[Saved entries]

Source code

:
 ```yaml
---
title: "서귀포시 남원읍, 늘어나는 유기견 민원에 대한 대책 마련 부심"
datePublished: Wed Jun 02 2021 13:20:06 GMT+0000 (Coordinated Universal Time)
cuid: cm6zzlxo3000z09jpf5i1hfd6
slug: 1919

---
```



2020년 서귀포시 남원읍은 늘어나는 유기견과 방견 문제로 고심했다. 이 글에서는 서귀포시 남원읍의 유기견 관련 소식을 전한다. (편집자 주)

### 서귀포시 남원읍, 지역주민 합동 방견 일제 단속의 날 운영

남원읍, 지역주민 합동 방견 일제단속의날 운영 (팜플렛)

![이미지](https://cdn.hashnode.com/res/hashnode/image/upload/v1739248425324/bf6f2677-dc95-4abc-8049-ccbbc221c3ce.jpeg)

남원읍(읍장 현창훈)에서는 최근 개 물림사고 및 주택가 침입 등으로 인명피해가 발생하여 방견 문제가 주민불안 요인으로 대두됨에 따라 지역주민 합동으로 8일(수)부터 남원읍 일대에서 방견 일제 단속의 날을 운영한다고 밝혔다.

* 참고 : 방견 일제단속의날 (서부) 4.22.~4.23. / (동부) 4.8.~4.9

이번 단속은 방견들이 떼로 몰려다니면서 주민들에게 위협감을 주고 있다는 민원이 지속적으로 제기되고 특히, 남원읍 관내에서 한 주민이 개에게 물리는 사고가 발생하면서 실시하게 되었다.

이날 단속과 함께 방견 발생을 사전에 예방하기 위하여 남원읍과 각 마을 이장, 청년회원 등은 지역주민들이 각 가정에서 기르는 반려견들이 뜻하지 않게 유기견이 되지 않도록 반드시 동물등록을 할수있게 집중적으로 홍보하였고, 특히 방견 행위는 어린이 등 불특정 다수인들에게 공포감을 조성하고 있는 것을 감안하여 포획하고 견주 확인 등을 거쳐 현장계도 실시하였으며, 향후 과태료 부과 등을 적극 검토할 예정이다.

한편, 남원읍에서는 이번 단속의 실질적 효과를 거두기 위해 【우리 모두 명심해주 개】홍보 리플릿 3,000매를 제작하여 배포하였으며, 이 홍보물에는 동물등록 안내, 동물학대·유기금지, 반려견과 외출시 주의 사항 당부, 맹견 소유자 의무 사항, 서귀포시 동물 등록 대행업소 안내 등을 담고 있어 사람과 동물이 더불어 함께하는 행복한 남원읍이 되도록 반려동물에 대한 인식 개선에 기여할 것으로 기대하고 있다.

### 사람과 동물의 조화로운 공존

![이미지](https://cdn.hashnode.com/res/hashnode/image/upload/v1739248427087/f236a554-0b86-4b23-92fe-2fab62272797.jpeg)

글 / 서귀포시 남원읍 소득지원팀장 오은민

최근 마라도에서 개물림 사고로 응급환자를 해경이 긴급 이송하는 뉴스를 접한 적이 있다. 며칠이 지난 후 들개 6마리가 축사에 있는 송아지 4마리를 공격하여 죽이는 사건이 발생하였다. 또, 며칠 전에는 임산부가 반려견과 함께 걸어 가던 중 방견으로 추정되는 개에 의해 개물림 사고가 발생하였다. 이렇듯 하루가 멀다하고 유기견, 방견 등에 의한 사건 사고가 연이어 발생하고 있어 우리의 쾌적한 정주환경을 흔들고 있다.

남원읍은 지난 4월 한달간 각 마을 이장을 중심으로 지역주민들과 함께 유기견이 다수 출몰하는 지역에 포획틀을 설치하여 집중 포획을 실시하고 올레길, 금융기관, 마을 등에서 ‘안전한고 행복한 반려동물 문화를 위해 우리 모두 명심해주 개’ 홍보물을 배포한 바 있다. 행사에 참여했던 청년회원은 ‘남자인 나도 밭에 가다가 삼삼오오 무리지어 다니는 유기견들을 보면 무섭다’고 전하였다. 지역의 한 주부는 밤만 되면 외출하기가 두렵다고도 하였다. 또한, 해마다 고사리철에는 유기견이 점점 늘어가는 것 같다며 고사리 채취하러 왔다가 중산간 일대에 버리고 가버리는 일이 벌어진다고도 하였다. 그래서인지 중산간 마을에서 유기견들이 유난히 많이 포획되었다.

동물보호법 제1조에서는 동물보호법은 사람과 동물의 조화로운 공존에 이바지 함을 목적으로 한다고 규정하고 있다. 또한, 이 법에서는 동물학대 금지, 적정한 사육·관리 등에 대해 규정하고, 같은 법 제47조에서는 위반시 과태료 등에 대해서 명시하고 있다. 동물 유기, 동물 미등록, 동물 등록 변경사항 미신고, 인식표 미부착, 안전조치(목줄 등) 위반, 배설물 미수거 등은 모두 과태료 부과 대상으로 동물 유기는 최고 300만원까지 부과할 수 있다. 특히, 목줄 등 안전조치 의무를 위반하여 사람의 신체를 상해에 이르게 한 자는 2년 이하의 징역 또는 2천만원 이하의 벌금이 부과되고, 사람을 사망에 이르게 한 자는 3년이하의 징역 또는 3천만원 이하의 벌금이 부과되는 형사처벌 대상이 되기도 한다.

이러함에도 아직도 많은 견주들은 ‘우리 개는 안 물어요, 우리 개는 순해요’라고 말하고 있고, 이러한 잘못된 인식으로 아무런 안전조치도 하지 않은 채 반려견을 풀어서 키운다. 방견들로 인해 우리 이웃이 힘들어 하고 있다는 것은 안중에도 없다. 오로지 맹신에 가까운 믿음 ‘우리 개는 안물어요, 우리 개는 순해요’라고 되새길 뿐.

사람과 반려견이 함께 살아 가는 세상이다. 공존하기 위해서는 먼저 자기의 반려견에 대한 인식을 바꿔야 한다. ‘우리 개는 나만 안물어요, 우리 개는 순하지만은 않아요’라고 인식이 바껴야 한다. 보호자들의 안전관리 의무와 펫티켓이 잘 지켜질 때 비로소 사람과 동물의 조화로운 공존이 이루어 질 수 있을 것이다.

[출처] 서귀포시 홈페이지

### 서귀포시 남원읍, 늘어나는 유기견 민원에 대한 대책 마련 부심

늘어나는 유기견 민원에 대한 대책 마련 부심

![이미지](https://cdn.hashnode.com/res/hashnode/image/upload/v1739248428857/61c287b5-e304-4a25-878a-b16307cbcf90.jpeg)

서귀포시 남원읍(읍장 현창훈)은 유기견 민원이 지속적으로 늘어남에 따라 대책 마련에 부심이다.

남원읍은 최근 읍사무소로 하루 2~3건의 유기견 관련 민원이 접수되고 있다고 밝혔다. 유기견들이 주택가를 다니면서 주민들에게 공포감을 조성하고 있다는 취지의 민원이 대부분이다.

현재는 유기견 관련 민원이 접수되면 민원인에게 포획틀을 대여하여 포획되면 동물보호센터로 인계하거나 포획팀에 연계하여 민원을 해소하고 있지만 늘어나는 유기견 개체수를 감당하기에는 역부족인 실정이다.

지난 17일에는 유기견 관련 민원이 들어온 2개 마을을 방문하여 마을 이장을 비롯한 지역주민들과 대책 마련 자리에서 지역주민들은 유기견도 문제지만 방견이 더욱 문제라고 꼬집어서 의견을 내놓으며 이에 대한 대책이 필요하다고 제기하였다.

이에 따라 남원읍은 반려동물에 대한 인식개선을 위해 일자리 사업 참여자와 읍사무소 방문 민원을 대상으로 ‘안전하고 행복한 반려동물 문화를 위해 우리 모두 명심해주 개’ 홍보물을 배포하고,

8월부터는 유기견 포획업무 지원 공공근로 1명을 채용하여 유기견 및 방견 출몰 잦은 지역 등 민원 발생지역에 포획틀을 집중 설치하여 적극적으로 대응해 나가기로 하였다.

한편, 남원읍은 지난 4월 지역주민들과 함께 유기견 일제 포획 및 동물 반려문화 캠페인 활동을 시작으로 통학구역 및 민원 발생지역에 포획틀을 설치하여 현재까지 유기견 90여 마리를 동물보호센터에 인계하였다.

TASK TO CARRY OUT – Pull out every line in the data above that has the word "늘어나는".

WRITTEN ANSWER –
title: "서귀포시 남원읍, 늘어나는 유기견 민원에 대한 대책 마련 부심"
2020년 서귀포시 남원읍은 늘어나는 유기견과 방견 문제로 고심했다. 이 글에서는 서귀포시 남원읍의 유기견 관련 소식을 전한다. (편집자 주)
### 서귀포시 남원읍, 늘어나는 유기견 민원에 대한 대책 마련 부심
늘어나는 유기견 민원에 대한 대책 마련 부심
현재는 유기견 관련 민원이 접수되면 민원인에게 포획틀을 대여하여 포획되면 동물보호센터로 인계하거나 포획팀에 연계하여 민원을 해소하고 있지만 늘어나는 유기견 개체수를 감당하기에는 역부족인 실정이다.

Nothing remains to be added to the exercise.